There’s also non-verbal communication. Shrugging your shoulders, raising an eyebrow, displaying only your middle finger, or rolling your eyes can send a clear message without ever opening your mouth. Rick, when alive, got particularly annoyed with people who rolled their eyes when he was trying to make a point. In my case if you laugh at me when I’m angry it is like waving a red flag in front of a bull. If I was on a three on a gauge running 1-10, it will send me flying up to a six.

Over the weekend I was in Reno. Haven’t been there in years. Hasn’t change much since last I visited. Still a scruffy desert town with a lot of casinos but went with a friend celebrating a birthday and had a blast. He is one of those human beings who has never met a person he didn’t make a friend. When approaching someone to ask a question or interact with them he first always asks their name and then offers his, and in this case mine as well. I have watched many times in amazement as taking this extra step to personalize his exchange seems to open these people up to be more helpful and certainly more friendly.  Several times we had individuals we hadn’t seen before guiding us to restaurants or telling us secrets about where to drop your money in the casino.
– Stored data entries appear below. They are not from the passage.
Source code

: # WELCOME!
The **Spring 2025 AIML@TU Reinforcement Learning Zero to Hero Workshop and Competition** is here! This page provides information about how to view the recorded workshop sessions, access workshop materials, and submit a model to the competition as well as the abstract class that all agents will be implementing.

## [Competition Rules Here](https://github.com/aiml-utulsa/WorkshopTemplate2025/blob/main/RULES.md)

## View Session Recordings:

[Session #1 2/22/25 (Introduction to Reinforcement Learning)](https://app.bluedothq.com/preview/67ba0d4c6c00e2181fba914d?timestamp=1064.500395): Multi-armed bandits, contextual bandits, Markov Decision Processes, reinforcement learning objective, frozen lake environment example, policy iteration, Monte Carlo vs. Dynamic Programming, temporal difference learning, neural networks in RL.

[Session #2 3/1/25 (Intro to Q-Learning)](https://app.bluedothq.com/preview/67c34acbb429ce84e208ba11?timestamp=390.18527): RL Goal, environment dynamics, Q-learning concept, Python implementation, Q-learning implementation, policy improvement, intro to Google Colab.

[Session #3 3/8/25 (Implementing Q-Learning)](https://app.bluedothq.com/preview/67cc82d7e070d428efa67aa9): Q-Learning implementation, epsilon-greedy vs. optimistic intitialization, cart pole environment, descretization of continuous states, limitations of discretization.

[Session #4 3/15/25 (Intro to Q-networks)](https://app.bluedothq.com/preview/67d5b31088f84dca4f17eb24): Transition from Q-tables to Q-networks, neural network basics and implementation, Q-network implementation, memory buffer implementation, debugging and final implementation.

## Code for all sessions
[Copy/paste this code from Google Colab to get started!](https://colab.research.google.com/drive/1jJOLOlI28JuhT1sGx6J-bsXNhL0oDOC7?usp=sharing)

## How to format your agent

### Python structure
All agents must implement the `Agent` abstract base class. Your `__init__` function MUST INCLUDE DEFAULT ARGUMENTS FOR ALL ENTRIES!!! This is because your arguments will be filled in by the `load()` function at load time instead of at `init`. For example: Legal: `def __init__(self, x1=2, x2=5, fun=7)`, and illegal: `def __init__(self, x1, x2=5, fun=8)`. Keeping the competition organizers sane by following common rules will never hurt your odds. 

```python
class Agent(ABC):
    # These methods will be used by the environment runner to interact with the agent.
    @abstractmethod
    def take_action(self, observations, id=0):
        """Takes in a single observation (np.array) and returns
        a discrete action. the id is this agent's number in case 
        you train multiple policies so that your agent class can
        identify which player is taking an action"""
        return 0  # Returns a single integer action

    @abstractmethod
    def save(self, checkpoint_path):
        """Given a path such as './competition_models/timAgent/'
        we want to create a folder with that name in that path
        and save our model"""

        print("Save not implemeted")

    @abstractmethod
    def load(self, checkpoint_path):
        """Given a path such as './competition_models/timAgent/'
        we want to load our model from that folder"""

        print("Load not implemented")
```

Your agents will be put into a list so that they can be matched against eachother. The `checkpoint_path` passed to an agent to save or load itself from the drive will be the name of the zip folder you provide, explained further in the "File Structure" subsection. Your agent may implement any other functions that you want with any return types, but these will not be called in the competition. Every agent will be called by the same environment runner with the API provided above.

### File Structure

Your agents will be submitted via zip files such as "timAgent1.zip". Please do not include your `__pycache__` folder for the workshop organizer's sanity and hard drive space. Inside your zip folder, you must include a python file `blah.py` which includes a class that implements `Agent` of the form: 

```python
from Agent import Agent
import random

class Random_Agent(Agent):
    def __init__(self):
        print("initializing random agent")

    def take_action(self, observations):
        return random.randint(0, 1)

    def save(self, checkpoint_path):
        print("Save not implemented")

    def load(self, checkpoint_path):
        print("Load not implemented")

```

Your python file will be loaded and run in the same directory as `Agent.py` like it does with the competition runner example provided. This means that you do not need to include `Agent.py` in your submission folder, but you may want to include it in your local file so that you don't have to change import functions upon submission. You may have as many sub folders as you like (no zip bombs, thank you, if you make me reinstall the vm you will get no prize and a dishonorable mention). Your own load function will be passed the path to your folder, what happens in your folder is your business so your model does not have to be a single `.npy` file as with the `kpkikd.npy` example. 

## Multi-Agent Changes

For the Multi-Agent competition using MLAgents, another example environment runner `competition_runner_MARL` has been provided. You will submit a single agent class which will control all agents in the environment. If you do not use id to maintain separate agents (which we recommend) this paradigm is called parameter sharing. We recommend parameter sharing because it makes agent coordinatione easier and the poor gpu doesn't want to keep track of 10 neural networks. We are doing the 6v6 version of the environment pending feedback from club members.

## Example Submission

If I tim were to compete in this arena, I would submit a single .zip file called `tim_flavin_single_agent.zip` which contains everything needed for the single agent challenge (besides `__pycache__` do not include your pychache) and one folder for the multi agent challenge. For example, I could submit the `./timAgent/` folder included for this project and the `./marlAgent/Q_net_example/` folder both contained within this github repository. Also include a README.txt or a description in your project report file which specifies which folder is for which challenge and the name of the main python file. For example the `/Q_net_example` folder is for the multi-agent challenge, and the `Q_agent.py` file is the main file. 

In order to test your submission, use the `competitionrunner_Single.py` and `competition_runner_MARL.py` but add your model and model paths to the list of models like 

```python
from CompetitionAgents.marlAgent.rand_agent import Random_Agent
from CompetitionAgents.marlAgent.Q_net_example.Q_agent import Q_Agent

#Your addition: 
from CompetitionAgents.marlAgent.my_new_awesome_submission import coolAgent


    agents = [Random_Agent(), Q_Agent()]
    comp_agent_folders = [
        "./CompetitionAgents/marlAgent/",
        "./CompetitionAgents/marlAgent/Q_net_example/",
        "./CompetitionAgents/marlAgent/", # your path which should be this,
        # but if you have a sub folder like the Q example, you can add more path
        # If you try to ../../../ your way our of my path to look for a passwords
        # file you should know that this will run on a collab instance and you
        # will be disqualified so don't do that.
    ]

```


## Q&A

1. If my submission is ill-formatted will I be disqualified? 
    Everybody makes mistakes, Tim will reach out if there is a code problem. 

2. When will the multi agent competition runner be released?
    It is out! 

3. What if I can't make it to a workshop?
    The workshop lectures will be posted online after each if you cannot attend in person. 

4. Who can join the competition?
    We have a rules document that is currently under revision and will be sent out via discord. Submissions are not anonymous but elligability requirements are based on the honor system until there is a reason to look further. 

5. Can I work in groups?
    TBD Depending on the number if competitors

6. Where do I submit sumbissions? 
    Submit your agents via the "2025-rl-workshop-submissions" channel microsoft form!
If you follow horoscopes at all, according to what I read about scorpios, which is my birth sign, we tend to be more guarded and secretive preferring to size people up a bit before going in. Perhaps he is in my life to teach me a little bit more about letting my guard down.

Listening is essential when having a difference of opinion. Just because you may not agree with the what the other person has to say doesn’t mean it’s okay to tune them out until it’s your turn to respond or interrupt because you can’t wait for them to stop talking. What is it Judge Judy is fond of saying, “you have two ears and one mouth for a reason”.

Communication is humans way of bonding but often we do it clumsily or with the wrong intent. With all the missed chances in our world of late to work together and listen as well as talk, talk, talk this would be a great time to find ways to compromise and if not grasp another person’s point of view at least acknowledge their right to have it.

On that note, have a great day. Yes, or no?